EXERCISE INSTRUCTIONS »
Below are the records; copy each line in which "systemd" occurs.

(Stored data)
....

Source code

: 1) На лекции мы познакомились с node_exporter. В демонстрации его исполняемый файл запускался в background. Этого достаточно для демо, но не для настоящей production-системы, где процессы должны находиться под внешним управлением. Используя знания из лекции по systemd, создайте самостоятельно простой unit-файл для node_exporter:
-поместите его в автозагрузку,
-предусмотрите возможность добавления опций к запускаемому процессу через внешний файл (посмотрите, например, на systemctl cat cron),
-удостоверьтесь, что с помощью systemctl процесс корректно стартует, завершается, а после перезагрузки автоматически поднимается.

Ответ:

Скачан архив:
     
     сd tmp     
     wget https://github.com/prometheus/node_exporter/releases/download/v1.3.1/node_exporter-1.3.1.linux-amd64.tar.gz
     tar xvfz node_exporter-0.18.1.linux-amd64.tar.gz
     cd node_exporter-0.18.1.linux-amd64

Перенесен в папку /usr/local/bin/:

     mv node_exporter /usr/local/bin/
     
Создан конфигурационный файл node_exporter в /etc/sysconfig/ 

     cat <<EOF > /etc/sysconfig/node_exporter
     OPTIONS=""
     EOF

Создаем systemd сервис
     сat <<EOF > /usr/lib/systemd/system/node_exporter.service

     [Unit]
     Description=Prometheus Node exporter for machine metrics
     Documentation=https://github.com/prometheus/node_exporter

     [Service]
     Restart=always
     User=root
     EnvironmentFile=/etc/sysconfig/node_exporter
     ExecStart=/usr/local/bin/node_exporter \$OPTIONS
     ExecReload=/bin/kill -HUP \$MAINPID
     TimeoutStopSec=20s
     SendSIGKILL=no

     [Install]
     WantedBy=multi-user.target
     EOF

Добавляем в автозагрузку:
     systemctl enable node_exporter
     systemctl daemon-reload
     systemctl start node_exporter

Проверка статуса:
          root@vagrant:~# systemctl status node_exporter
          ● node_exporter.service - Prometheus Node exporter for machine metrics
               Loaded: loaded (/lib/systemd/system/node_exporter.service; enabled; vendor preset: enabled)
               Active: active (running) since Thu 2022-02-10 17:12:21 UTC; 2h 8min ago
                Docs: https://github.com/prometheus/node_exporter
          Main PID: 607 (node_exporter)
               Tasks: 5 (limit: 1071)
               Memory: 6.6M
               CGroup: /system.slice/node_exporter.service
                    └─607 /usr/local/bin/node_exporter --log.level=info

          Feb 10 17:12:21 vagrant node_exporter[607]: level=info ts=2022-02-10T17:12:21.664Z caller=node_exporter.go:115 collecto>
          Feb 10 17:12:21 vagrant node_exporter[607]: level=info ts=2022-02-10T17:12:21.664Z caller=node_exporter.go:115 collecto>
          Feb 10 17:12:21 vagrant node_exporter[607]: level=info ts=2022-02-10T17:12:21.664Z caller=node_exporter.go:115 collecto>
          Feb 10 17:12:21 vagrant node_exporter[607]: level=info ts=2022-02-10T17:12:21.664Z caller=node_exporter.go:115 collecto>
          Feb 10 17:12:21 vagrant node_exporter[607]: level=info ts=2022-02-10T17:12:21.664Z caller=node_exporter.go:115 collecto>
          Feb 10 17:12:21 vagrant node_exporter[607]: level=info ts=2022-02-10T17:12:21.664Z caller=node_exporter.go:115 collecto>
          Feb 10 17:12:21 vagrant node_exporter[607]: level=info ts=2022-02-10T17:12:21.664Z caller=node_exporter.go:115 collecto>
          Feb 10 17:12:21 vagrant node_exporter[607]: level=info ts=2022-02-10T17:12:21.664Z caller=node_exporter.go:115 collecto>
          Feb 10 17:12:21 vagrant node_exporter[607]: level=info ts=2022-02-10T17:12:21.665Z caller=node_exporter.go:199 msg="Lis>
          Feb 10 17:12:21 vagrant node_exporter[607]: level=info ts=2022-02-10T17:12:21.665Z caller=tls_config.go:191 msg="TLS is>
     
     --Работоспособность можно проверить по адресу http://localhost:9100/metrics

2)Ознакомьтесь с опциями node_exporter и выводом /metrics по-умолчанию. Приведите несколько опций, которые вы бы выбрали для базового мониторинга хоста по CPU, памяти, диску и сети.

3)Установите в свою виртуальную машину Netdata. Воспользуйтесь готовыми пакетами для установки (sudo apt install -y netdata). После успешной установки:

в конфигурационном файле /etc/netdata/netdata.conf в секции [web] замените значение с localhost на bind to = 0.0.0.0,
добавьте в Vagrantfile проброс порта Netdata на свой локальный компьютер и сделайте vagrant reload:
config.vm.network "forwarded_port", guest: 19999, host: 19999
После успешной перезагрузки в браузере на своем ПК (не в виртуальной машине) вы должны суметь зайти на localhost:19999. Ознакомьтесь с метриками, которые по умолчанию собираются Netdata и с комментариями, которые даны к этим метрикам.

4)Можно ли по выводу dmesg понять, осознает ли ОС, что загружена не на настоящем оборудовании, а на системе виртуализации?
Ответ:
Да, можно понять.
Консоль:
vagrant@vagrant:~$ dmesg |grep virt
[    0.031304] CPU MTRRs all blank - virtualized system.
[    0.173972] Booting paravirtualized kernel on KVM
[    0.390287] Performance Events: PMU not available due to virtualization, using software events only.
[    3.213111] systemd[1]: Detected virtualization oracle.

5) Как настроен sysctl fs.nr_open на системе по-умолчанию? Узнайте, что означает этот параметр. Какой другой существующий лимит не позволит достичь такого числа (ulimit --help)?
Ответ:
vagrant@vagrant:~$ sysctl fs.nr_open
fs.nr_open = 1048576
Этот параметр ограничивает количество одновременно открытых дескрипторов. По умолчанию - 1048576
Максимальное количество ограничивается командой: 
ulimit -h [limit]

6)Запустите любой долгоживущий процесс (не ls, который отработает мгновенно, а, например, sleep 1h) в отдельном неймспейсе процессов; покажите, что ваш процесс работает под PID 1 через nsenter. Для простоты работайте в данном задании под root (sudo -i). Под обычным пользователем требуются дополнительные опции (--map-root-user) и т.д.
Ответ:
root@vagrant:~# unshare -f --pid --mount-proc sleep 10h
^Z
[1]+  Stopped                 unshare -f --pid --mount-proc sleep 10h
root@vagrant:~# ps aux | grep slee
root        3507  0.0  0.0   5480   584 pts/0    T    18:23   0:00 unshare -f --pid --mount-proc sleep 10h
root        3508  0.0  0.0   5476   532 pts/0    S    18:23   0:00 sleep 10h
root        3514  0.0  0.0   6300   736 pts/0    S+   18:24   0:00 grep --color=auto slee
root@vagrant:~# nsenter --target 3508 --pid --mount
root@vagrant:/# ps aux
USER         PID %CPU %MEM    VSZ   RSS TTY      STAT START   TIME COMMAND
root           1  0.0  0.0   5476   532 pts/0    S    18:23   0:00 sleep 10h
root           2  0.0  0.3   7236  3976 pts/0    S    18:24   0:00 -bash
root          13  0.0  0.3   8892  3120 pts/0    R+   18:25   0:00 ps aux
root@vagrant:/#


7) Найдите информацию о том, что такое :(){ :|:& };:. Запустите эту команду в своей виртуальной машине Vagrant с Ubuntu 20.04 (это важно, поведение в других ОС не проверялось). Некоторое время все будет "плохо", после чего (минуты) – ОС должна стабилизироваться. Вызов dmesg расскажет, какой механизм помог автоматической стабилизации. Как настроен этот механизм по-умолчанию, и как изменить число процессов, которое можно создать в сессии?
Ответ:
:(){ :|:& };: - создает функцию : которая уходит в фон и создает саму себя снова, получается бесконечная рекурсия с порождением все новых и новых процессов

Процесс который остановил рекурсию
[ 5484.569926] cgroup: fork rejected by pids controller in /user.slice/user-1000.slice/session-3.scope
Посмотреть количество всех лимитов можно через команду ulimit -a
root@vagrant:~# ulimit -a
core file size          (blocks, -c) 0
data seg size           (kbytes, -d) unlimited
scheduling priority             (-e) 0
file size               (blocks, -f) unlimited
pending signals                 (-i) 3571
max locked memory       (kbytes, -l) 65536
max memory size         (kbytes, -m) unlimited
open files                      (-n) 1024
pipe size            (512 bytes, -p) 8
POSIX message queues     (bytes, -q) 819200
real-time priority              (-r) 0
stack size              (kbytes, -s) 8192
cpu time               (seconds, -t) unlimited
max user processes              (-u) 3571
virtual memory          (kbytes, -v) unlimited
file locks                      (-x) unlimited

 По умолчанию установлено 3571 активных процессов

....

COMPLETED TASK »
: 1) На лекции мы познакомились с node_exporter. В демонстрации его исполняемый файл запускался в background. Этого достаточно для демо, но не для настоящей production-системы, где процессы должны находиться под внешним управлением. Используя знания из лекции по systemd, создайте самостоятельно простой unit-файл для node_exporter:
Создаем systemd сервис
     сat <<EOF > /usr/lib/systemd/system/node_exporter.service
               Loaded: loaded (/lib/systemd/system/node_exporter.service; enabled; vendor preset: enabled)
[    3.213111] systemd[1]: Detected virtualization oracle.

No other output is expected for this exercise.